Ce royaume s’appelait le royaume des tablettes de chocolat. Tout y était fait à la gloire du chocolat. La capitale de ce royaume était une cité perchée dans la montagne. On y arrivait par des gorges encaissées à la beauté prenante et surprenante qui vous saisit l’âme dans tous ses recoins. Et alors que vous croyiez que ce paysage violent allait se poursuivre, après un tournant, subitement, apparaissait la capitale de ce royaume, la cité du chocolat par excellence. Ses rues étroites vous offraient des boutiques, des hôtels, en chocolat, les unes aux reflets de bronze, les autres aux reflets d’argent et d’or. Quel bonheur mais quelle torture, ami lecteur, car le rédacteur de ce conte est un passionné et un amoureux du chocolat qui n’a rien trouver de mieux, pour calmer un peu son impatience, que de s’entourer d’une tablette de chocolat, bien sûr.
Au plus haut de la cité, se trouvait un manoir que l’on entr’apercevait seulement au sein d’une jolie clairière entourée d’une forêt magique. Chacune des essences d’arbres de cette forêt avait un talent, celle de pouvoir réciter des poèmes sur les qualités du monarque et des habitants de ce royaume. Les chênes vantaient la force de caractère. Les arbres aux cent écus récitaient la justesse et la droiture. Les érables Negundo chantaient la finesse d’esprit. Bien d’autres essences d’arbres et de fleurs y trônaient aux parfums subtils et riches. Gambadaient joyeusement au milieu de cette nature glorieuse, en toute liberté, des lapins, des cerfs, des biches, des faons, des chevreaux, des poules et des canards. Seul le renard rusé n’y avait pas sa place. Mais par respect pour toutes les espèces de la nature, d’autres espaces lui étaient réservés.
Le manoir, résidence du monarque et de sa famille, était lui-même en chocolat. Il était composé d’un corps de logis central en chocolat noir aux élans de bronze, flanqué de deux ailes en retour sur un jardin central à la française. Les fenêtres hautes de la façade, de style classique, étaient ornées de mascarons représentant les déesses et les muses, en chocolat praliné, ces dernières étant célébrées dans tout le royaume. Un dôme surplombait la partie centrale du manoir qui se terminait par une terrasse faîtière enchâssant une horloge astronomique. La puissance du temps présent inspirait les actions de ce royaume.

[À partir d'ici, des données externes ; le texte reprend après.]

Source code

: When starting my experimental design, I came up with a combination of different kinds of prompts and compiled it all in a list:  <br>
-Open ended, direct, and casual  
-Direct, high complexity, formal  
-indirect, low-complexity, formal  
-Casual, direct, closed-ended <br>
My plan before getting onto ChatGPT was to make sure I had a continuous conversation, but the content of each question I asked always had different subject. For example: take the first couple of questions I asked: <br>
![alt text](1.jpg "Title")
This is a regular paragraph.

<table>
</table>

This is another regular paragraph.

Tout semblait donc parfait dans ce royaume. Mais depuis quelques mois, une troupe de mécréants bombardaient les villes et les villages, dans la province la plus éloignée du royaume, de grains de praline et de cacao et s’évertuait à construire des ateliers géants de fabrication de chocolat industriel qui faisaient fondre, en raison de la chaleur dégagée, les trésors architecturaux en chocolat. Le monarque, craignant que ces malheurs ne s’abattent sur tout le pays, se décida à agir, mais il n’avait pas d’armée pour combattre ces mercenaires qui faisaient fondre les merveilles de son pays.

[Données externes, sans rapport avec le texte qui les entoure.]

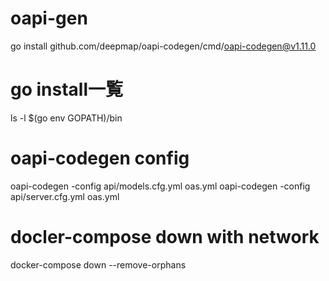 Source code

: # oapi-gen
go install github.com/deepmap/oapi-codegen/cmd/oapi-codegen@v1.11.0

# go install一覧
ls -l $(go env GOPATH)/bin

# oapi-codegen config

oapi-codegen -config api/models.cfg.yml oas.yml
oapi-codegen -config api/server.cfg.yml oas.yml

# docler-compose down with network
docker-compose down --remove-orphans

Mais qu’avait-on fait à tous ces gredins, se disait-il, pour qu’il nous crée ainsi un réchauffement climatique si fatidique ? Il se souvint alors que dans la forêt, au delà des gorges, vivait une fée entourée de cloches en chocolat qui sonnaient à chaque fois qu’un étranger s’approchait de sa demeure. Cette fée avait le pouvoir de répondre à toute question posée dès lors que l’humour s’installait dans la relation avec son interlocuteur. Il se décida donc de lui rendre une visite. En chemin, il rencontra bien des embuches. Il rencontra notamment les frères Grimm qui lui dirent de ne pas aller plus avant dans le conte et que la réalité était bien plus heureuse. Têtu ou plutôt tenace comme à son habitude, il poursuivit sa route, convaincu qu’il allait trouver sa réponse dans l’âme du conte et entra dans une forêt bien étrange. Après vingt minutes de marche, quel ne fut pas son étonnement d’apercevoir, au loin, dans une clairière une silhouette immobile qui l’appelait. - Claude, viens par ici, rejoins moi vite!
Après quoi les cloches se mirent à sonner à toutes volées. Tous les animaux de la forêt accoururent alors pour entourer la fée aux milles cloches auréolées d’or et de bronze.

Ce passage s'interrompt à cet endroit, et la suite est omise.